La reine des neiges de Chris Buck et Jennifer Lee

Pays : États-Unis
Année : 2013
Durée : 1h49

Casting : Kristen Bell, Idina Menzel, Josh Gad,…

Maintenant que la tempête médiatique s’est calmée autour du film, pourquoi ne pas revenir un peu plus calmement sur le populaire film d’animation Disney ?

Elsa cache depuis sa plus tendre enfance des pouvoirs qu’elle n’a jamais su contrôler. Alors qu’elle s’enfuit suite à la divulgation de ceux-ci à son royaume, sa jeune sœur Anna va partir à sa recherche…

Les chants entendus durant les crédits de distribution devraient mettre la puce à l’oreille sur le traitement narratif du film. Nous sommes clairement dans un traitement mythologique, dans la nature du conte partagé par le biais d’une culture orale, inscrivant une certaine logique aux chansons du film. Disney cherche donc à revenir à la nature originale de ses contes, avec ce que cela implique de moments d’animation lyriques et poétiques, mais en le rattachant à des thématiques plus modernes détruisant de l’intérieur le classicisme inhérent à un genre que la société aura façonné. La grâce visuelle allie donc ces ambitions d’antan (magnifier des histoires populaires par le biais de l’animation, questionnement de la tradition) et présentes (ne plus tomber dans des schémas personnels anciens, aborder les figures de manière plus moderne).

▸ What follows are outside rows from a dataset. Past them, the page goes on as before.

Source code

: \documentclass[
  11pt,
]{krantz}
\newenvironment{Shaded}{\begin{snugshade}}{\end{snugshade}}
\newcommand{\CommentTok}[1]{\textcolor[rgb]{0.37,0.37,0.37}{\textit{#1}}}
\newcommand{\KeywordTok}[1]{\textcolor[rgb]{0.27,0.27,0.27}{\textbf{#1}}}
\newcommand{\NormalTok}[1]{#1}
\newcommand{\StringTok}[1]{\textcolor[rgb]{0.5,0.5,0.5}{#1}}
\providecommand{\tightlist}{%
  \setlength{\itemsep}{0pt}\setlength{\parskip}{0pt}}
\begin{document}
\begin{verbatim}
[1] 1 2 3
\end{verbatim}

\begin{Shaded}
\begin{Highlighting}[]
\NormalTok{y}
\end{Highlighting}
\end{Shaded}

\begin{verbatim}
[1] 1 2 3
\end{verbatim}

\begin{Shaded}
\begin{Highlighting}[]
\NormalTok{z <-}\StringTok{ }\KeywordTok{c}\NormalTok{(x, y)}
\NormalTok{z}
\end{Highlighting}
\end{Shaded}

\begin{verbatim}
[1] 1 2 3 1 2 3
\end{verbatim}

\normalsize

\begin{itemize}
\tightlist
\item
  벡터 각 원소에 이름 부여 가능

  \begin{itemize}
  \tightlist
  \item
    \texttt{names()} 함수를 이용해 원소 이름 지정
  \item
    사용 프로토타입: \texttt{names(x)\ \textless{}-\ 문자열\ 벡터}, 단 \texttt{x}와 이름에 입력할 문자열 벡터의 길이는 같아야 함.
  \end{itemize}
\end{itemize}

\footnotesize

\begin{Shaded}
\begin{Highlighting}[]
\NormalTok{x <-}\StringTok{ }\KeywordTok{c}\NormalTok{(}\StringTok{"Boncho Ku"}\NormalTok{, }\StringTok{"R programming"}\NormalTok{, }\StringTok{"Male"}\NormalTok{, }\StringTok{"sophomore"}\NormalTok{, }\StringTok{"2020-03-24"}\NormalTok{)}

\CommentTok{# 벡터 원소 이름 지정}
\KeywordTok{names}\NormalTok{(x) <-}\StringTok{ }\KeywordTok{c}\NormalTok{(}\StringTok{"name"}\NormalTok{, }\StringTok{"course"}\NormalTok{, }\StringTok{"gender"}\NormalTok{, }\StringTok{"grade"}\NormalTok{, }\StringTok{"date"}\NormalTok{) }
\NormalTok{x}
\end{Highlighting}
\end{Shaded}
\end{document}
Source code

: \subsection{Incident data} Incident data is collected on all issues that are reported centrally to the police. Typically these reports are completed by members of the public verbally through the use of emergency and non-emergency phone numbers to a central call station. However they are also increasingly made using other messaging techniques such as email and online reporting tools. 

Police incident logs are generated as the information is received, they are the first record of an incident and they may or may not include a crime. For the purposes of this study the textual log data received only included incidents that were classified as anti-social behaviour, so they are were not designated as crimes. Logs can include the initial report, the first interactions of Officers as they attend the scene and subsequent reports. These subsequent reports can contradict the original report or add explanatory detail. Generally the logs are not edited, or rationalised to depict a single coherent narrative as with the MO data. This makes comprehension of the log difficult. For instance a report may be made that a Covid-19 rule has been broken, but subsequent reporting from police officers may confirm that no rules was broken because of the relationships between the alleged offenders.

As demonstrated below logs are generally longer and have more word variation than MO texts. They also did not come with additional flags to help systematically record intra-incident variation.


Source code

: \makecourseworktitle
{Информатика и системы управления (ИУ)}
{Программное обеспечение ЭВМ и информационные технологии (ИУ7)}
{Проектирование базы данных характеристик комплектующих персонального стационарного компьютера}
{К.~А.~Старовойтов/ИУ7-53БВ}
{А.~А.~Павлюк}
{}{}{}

La figure féminine est bien évidemment la plus intéressante, s’émancipant d’un schéma patriarcal imposant une figure masculine forte pour montrer qu’elle sait se protéger par elle-même. Ici, le triangle amoureux imposé se voit perverti par l’ambition et la trahison, remisant un romantisme existant derrière une moralité corrompue. Le prince n’est plus qu’abîme, les relations amoureuses deviennent petit à petit secondaires car le lien familial est bien plus puissant et passionnant. La Reine des neiges est surtout un récit de réconciliation, une séparation entre sœurs marquée par des drames intimes et exprimée avec tendresse avec « Do you want to build a snowman ? ».
Anna et Elsa sont le cœur du film, deux conceptions différentes de la société qui sauront s’unir et bénéficier de chacune. On pourra l’entendre quand elles reprendront en même temps leur air principal (« For the first time in forever » pour Anna, « Let it go » pour Elsa) sans remarquer la complémentarité de ceux-ci. La positivité de l’une va se confronter aux remords de l’autre, se croyant libérée dans la solitude sans savoir le désarroi qu’elle a provoqué involontairement. Deux modes de vie et de réflexion imposés par leur existence, l’une vivant dans l’espoir de découvrir le dehors là où l’autre craint de le détruire. Mais la peur de celle-ci sera construite pour qu’Anna fasse face aux aspects les plus négatifs de leur monde. C’est donc ce binôme, cette relation qui fera ressortir la Reine des neiges des carcans narratifs habituels du genre.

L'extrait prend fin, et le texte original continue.